Preprocedural imaging for transcatheter mitral valve-in-valve replacement: Planning makes perfect.

Transcatheter mitral valve-in-valve replacement (TMViVR) in degenerated bioprostheses or valvular rings shows promise as an alternative to surgical MVR in selected high-risk patients. However, these procedures are particularly challenging given the complex anatomy of the mitral valve apparatus and the surrounding structures, potentially causing LV outflow tract obstruction (LVOTO). Preprocedural planning with virtual implantation and planimetric estimation of the neo-LVOT at end-systole is crucial for improving procedural results. In this case, we also include a dynamic evaluation of the neo-LVOT and implement virtual reality imaging for immersive assessment of the implanted valve.

INTRODUCTION

Transcatheter mitral valve‐in‐valve replacement (TMViVR) in degenerated bioprostheses or valvular rings shows promise as an alternative to standard surgical MVR in selected high‐risk patients. However, these procedures are particularly challenging given the complex anatomy of the mitral valve apparatus and the surrounding structures, potentially causing LV outflow tract obstruction (LVOTO). Preprocedural planning with virtual implantation and planimetric estimation of the neo‐LVOT at end‐systole is crucial for improving procedural results.

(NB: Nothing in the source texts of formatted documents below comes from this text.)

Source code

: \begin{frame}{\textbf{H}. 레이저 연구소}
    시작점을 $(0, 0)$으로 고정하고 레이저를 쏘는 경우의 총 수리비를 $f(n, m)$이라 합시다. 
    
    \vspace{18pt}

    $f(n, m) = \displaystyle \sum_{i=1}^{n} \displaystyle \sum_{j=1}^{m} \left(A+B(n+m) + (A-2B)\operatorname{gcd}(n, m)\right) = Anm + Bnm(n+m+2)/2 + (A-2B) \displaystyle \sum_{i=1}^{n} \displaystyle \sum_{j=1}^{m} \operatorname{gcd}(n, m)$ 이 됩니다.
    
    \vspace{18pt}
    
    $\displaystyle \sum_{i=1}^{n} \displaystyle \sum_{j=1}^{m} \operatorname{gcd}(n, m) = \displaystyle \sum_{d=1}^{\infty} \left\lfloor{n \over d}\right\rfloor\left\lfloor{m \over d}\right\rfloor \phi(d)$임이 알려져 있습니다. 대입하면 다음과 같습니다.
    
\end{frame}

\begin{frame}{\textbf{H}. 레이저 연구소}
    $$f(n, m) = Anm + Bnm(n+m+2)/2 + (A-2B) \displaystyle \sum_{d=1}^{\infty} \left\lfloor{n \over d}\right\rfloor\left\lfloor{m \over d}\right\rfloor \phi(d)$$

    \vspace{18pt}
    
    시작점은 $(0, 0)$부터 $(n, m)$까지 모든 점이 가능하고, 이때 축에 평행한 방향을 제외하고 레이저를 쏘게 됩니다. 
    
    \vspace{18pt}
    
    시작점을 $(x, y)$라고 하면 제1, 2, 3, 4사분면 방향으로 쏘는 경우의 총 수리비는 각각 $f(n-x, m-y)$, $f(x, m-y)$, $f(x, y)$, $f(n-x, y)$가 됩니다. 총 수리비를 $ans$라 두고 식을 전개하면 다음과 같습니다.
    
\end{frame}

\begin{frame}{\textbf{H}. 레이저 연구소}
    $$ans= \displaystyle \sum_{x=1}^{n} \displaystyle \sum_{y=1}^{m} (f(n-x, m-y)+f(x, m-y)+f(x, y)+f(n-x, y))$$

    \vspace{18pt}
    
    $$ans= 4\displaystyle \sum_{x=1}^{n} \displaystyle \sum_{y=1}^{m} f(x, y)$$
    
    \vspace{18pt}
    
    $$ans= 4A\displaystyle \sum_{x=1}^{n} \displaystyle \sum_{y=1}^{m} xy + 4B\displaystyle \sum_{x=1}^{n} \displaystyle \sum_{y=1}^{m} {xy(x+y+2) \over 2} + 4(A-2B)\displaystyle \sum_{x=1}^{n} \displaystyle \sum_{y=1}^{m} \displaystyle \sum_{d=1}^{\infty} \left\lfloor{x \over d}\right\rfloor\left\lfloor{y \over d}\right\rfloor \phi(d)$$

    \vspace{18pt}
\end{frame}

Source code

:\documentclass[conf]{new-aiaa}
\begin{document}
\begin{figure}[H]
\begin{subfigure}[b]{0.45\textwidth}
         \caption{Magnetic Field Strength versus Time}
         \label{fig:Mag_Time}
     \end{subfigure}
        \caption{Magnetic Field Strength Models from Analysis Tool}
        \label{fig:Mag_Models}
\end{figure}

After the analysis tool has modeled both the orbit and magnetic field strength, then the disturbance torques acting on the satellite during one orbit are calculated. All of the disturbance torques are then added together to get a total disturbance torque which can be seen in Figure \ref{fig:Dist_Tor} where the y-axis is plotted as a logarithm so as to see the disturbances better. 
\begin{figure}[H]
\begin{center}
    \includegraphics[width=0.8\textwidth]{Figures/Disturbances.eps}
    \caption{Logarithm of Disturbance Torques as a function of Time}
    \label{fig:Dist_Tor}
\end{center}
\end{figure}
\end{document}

We present a case of a 84‐year‐old female patient undergoing TMViVR for degeneration of a mitral valve Mosaic bioprosthesis. Preprocedural planimetric assessment of the neo‐LVOT using Materialise Mimics Enlight software allowed for accurate post‐procedural results. We also incorporated dynamic assessment of the neo‐LVOT during the cardiac cycle and provided immersive visualization using virtual reality imaging.

CASE REPORT

A 84‐year‐old woman was referred with worsening exercise tolerance and shortness of breath (New York Heart Association [NYHA] class 3–4). In 2011, she underwent surgical mitral and aortic valve replacement (MVR: 29 mm Mosaic [Medtronic]; AVR: 21 mm Mitroflow [Sorin Group Inc.]) for mitral and aortic valve stenosis, followed by dual‐chamber pacemaker implantation for postoperative atrioventricular block. In 2017, she underwent transcatheter valve‐in‐valve aortic valve replacement (TAVR) with an Edwards Sapien XT 20 mm (Edwards Lifesciences) because of degeneration of the Mitroflow bioprosthesis. In 2019, she presented with recurring dyspnea and progressive degeneration of the mitral valve Mosaic bioprosthesis (mean gradient 5 mmHg at a heart rate of 70 bpm, estimated mitral valve area of 1.6 cm² and severe, eccentric, valvular mitral valve regurgitation) (Video S1A).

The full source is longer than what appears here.